# Work instructions:
Give back all of the records underneath exactly, with no omissions.

# Given records:
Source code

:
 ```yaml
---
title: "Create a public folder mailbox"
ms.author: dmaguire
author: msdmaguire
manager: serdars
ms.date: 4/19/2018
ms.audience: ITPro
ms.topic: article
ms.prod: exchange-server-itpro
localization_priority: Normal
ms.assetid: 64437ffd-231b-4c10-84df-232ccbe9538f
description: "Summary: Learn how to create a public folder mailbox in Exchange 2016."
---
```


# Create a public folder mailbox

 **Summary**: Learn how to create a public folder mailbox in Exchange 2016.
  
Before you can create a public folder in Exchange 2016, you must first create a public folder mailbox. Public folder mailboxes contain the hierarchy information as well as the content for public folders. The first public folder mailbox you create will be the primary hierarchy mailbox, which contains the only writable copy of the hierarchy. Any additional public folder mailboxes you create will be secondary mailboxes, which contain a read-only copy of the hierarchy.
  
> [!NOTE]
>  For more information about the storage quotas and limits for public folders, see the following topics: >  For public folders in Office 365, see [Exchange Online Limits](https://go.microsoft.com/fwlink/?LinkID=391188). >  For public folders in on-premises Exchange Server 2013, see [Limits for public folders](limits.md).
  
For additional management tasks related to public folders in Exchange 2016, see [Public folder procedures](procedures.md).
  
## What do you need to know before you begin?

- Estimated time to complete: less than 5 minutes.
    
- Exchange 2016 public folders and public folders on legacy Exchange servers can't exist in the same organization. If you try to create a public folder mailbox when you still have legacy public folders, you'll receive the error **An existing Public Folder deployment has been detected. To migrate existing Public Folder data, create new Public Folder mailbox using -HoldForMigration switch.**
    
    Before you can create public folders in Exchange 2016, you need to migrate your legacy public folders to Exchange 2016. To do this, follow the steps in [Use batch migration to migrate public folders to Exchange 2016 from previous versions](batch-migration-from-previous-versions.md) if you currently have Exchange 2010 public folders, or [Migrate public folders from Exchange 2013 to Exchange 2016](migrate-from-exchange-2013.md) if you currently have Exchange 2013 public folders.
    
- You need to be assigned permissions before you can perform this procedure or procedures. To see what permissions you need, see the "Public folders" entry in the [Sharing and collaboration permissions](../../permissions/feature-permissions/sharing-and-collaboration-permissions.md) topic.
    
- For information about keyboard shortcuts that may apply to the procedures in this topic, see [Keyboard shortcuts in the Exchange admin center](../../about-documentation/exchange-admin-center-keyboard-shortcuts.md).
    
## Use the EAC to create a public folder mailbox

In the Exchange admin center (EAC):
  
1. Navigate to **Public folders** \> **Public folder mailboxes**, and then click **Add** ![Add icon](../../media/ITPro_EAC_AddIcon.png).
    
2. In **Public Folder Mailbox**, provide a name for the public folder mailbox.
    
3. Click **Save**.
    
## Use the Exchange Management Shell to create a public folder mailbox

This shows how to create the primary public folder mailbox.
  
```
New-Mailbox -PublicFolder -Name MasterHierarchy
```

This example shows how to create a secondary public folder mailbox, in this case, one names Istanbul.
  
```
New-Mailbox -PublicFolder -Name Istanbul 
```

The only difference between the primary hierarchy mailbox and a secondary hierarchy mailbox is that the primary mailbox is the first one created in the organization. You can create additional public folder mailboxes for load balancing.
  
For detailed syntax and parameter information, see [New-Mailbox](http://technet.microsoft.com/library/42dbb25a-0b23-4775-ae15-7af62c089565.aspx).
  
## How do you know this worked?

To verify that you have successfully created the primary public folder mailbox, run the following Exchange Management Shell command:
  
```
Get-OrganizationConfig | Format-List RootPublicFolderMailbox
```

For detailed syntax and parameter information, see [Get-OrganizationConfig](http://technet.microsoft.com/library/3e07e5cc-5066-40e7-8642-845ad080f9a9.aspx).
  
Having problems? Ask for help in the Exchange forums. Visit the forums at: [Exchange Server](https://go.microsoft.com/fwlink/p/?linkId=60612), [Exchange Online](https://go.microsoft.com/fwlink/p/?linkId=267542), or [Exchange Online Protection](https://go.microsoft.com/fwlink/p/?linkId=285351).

# Finished task:
Source code

:
 ```yaml
---
title: "Create a public folder mailbox"
ms.author: dmaguire
author: msdmaguire
manager: serdars
ms.date: 4/19/2018
ms.audience: ITPro
ms.topic: article
ms.prod: exchange-server-itpro
localization_priority: Normal
ms.assetid: 64437ffd-231b-4c10-84df-232ccbe9538f
description: "Summary: Learn how to create a public folder mailbox in Exchange 2016."
---
```


# Create a public folder mailbox

 **Summary**: Learn how to create a public folder mailbox in Exchange 2016.
  
Before you can create a public folder in Exchange 2016, you must first create a public folder mailbox. Public folder mailboxes contain the hierarchy information as well as the content for public folders. The first public folder mailbox you create will be the primary hierarchy mailbox, which contains the only writable copy of the hierarchy. Any additional public folder mailboxes you create will be secondary mailboxes, which contain a read-only copy of the hierarchy.
  
> [!NOTE]
>  For more information about the storage quotas and limits for public folders, see the following topics: >  For public folders in Office 365, see [Exchange Online Limits](https://go.microsoft.com/fwlink/?LinkID=391188). >  For public folders in on-premises Exchange Server 2013, see [Limits for public folders](limits.md).
  
For additional management tasks related to public folders in Exchange 2016, see [Public folder procedures](procedures.md).
  
## What do you need to know before you begin?

- Estimated time to complete: less than 5 minutes.
    
- Exchange 2016 public folders and public folders on legacy Exchange servers can't exist in the same organization. If you try to create a public folder mailbox when you still have legacy public folders, you'll receive the error **An existing Public Folder deployment has been detected. To migrate existing Public Folder data, create new Public Folder mailbox using -HoldForMigration switch.**
    
    Before you can create public folders in Exchange 2016, you need to migrate your legacy public folders to Exchange 2016. To do this, follow the steps in [Use batch migration to migrate public folders to Exchange 2016 from previous versions](batch-migration-from-previous-versions.md) if you currently have Exchange 2010 public folders, or [Migrate public folders from Exchange 2013 to Exchange 2016](migrate-from-exchange-2013.md) if you currently have Exchange 2013 public folders.
    
- You need to be assigned permissions before you can perform this procedure or procedures. To see what permissions you need, see the "Public folders" entry in the [Sharing and collaboration permissions](../../permissions/feature-permissions/sharing-and-collaboration-permissions.md) topic.
    
- For information about keyboard shortcuts that may apply to the procedures in this topic, see [Keyboard shortcuts in the Exchange admin center](../../about-documentation/exchange-admin-center-keyboard-shortcuts.md).
    
## Use the EAC to create a public folder mailbox

In the Exchange admin center (EAC):
  
1. Navigate to **Public folders** \> **Public folder mailboxes**, and then click **Add** ![Add icon](../../media/ITPro_EAC_AddIcon.png).
    
2. In **Public Folder Mailbox**, provide a name for the public folder mailbox.
    
3. Click **Save**.
    
## Use the Exchange Management Shell to create a public folder mailbox

This shows how to create the primary public folder mailbox.
  
```
New-Mailbox -PublicFolder -Name MasterHierarchy
```

This example shows how to create a secondary public folder mailbox, in this case, one names Istanbul.
  
```
New-Mailbox -PublicFolder -Name Istanbul 
```

The only difference between the primary hierarchy mailbox and a secondary hierarchy mailbox is that the primary mailbox is the first one created in the organization. You can create additional public folder mailboxes for load balancing.
  
For detailed syntax and parameter information, see [New-Mailbox](http://technet.microsoft.com/library/42dbb25a-0b23-4775-ae15-7af62c089565.aspx).
  
## How do you know this worked?

To verify that you have successfully created the primary public folder mailbox, run the following Exchange Management Shell command:
  
```
Get-OrganizationConfig | Format-List RootPublicFolderMailbox
```

For detailed syntax and parameter information, see [Get-OrganizationConfig](http://technet.microsoft.com/library/3e07e5cc-5066-40e7-8642-845ad080f9a9.aspx).
  
Having problems? Ask for help in the Exchange forums. Visit the forums at: [Exchange Server](https://go.microsoft.com/fwlink/p/?linkId=60612), [Exchange Online](https://go.microsoft.com/fwlink/p/?linkId=267542), or [Exchange Online Protection](https://go.microsoft.com/fwlink/p/?linkId=285351).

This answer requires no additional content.